In the present case, the findings in the care and protection proceeding were indeed relevant in determining Simone’s best interests. See G. L. c. 210, § 3 (b), (c). Furthermore, the same judge presided over both proceedings and found no reason to revise his earlier findings. Rather, he had reason to take an even more unfavorable view of the biological parents’ abilities to parent Simone: the judge found that, since moving to Puerto Rico, the biological parents took no step to contact Simone or the department.4 Moreover, the judge was presented with further evidence on January 19, 1996, that Simone was thriving in the foster home, and that the relationship between Simone and the foster parents was loving and positive.

D

In his December 10, 1996, chronology and memorandum of decision, the judge announced his decision to dismiss the mother’s appeal of the December 22, 1994, care and protection order. The mother argues that the judge erred in dismissing her *45appeal. The judge quite correctly ruled that his decision on the petition to dispense with parental consent to adoption rendered the appeal of the care and protection decision moot. The judge also dismissed the appeal for failure to prosecute the appeal between January 3, 1995, when the mother filed her notice of appeal, and November 27, 1995, when the mother’s counsel requested a stay of proceedings so he could talk to her. The mother does not address the mootness issue, but argues that her delay in prosecuting the appeal was excusable. Rule 9 (c) (1) of the Massachusetts Rules of Appellate Procedure, as amended, 378 Mass. 936 (1979), states that an appellant shall “perform any act reasonably necessary to enable the clerk to assemble the record.” Rule 8 (b) (3) of the Massachusetts Rules of Appellate Procedure, as amended, 388 Mass. 1106 (1983), enumerates actions the appellant needs to take if he needs any part of the electronic recording of the lower court proceeding to be transcribed and assembled for his appeal. The mother repeatedly failed to take the steps outlined in rule 8 (b) (3) in a timely manner. Consequently, a trial transcript was not ready when the January 19, 1996, hearing was held. The mother offers no justification or explanation for the delay except to mention that the recordings of the trial proceedings were voluminous and partly in Spanish. The judge’s dismissal of the mother’s appeal for the reason of her failure to comply with rule 9 (c) (1) was clearly warranted. See Mass. R. A. P. 10 (c), as amended, 417 Mass. 1602 (1994).
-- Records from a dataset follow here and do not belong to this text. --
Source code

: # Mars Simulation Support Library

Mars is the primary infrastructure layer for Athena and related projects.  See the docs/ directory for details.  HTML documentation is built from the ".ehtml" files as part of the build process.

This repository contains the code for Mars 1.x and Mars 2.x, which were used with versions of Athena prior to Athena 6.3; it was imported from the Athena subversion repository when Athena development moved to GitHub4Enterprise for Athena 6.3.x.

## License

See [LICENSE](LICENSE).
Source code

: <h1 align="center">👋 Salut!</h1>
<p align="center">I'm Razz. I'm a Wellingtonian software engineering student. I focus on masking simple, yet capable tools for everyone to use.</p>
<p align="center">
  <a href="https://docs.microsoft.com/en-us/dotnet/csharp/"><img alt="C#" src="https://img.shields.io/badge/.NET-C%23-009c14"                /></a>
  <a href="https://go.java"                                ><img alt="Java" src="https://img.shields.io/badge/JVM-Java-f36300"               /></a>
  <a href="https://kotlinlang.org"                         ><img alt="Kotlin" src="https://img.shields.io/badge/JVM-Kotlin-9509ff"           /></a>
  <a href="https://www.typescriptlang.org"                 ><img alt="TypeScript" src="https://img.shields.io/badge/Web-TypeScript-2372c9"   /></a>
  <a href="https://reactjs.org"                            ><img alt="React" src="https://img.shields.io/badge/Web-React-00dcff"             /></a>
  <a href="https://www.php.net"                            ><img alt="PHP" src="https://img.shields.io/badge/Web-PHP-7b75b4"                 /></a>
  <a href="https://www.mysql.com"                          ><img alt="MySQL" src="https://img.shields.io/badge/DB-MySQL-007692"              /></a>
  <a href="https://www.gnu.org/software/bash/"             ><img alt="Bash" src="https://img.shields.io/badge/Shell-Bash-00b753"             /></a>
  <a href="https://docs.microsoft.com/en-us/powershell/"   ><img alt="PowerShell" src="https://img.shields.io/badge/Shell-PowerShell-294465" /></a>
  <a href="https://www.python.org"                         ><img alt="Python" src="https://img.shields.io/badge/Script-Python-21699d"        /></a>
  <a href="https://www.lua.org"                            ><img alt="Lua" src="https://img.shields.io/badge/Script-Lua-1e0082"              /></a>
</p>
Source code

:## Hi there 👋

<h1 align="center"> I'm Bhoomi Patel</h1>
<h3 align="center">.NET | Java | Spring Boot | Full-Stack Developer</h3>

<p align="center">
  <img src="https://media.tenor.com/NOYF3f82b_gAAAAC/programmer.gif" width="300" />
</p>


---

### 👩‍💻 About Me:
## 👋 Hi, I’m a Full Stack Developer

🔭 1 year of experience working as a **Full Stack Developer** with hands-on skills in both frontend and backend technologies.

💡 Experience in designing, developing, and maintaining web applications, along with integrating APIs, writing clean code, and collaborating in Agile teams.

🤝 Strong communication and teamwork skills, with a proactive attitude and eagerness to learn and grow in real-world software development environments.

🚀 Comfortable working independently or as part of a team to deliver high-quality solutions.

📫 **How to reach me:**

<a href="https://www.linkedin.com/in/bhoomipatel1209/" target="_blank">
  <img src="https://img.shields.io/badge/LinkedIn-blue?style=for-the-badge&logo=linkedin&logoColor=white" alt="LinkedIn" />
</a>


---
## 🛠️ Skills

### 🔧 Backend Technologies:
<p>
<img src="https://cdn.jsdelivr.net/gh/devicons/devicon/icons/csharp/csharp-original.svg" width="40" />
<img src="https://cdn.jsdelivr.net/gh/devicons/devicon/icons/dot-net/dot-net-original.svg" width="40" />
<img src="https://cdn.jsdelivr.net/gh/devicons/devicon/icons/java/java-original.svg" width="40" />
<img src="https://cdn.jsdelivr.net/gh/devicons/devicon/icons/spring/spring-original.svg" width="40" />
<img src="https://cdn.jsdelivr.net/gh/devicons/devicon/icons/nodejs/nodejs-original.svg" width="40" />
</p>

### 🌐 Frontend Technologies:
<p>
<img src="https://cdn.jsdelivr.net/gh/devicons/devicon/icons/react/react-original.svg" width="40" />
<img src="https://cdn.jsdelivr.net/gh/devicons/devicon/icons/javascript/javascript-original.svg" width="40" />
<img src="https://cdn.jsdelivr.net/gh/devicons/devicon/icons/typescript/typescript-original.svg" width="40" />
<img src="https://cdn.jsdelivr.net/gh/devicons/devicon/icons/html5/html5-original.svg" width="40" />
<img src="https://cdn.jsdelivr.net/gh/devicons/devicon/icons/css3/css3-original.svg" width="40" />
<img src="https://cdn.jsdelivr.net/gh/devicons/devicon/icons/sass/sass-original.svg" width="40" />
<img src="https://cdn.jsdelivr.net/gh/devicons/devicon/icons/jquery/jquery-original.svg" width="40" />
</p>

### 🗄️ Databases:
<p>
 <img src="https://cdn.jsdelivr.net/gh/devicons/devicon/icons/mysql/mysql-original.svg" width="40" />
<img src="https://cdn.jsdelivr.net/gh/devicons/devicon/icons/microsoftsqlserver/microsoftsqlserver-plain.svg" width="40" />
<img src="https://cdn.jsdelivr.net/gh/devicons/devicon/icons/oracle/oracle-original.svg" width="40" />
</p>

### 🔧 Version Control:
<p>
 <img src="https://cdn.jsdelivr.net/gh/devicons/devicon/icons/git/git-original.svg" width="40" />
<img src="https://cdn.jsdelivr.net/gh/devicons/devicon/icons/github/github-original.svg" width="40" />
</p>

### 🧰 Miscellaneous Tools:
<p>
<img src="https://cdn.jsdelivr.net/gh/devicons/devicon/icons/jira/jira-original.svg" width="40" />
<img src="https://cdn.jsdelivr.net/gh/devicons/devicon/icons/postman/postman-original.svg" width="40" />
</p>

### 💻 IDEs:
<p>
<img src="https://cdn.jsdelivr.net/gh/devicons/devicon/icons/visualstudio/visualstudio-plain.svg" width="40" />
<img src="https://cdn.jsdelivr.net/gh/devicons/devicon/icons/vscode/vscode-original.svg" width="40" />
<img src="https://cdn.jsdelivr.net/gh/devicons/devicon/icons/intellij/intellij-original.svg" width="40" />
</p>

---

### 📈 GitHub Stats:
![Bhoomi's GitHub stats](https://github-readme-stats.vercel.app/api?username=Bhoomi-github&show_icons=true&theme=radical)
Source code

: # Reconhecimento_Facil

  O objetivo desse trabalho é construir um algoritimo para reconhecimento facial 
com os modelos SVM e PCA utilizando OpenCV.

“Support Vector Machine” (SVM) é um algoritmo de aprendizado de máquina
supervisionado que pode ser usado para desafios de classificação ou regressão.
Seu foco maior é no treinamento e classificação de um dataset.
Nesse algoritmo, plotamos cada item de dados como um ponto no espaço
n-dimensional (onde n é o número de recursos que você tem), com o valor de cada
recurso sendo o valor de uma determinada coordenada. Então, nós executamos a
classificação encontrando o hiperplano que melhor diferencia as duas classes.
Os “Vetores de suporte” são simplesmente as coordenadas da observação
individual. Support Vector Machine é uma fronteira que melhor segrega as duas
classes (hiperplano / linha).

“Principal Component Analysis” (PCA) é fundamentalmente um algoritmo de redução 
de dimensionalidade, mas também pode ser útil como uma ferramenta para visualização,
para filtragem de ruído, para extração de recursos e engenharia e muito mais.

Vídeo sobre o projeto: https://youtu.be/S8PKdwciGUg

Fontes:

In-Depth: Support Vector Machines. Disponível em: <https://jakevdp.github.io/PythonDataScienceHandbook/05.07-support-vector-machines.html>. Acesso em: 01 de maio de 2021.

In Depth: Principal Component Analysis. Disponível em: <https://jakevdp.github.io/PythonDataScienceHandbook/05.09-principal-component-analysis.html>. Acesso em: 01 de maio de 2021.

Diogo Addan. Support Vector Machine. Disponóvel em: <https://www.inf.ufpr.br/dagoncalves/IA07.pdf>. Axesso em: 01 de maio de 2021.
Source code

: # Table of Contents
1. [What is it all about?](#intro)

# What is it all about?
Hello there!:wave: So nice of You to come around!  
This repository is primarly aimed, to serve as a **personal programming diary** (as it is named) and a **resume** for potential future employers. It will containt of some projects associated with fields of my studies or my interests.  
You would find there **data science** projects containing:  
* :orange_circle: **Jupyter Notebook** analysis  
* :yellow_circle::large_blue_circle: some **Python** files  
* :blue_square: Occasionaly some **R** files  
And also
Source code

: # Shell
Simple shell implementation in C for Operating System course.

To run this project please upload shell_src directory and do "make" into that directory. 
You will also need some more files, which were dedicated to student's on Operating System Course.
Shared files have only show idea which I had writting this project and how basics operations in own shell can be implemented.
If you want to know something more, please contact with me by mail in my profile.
The judge’s order granting the petition to dispense with parental consent to adoption of Simone and the judge’s order dismissing the mother’s appeal are affirmed.

So ordered.

The father’s notice of appeal, filed on June 24, 1996, was later dismissed.

She does not dispute that, on August 2, 1995, she was served in hand with a summons informing her that the department had petitioned the District Court to dispense with the biological parents’ consent to Simone’s adoption. Nor does she argue that she, as a native Spanish speaker, had any difficulty understanding the content of the summons.

The chronology and memorandum of decision stated:

“The Court finds that [the biological parents’] recent history (3/1/95-1/19/96) of complete non involvement with their child [Simone] and their non involvement/lack of cooperation with [the department], are particularly significant given the long history of similar behaviors throughout [Simone]’s life as set forth in the Court’s 12/22/94 Memorandum of Decision, which again, is incorporated herein by reference. The problems and difficulties expressed therein, relative to any plan to reunite [Simone] with her biological parents have only been exacerbated by the substantial passage of time and by the biological parents’ continued pattern of abandonment of said child” (emphasis added).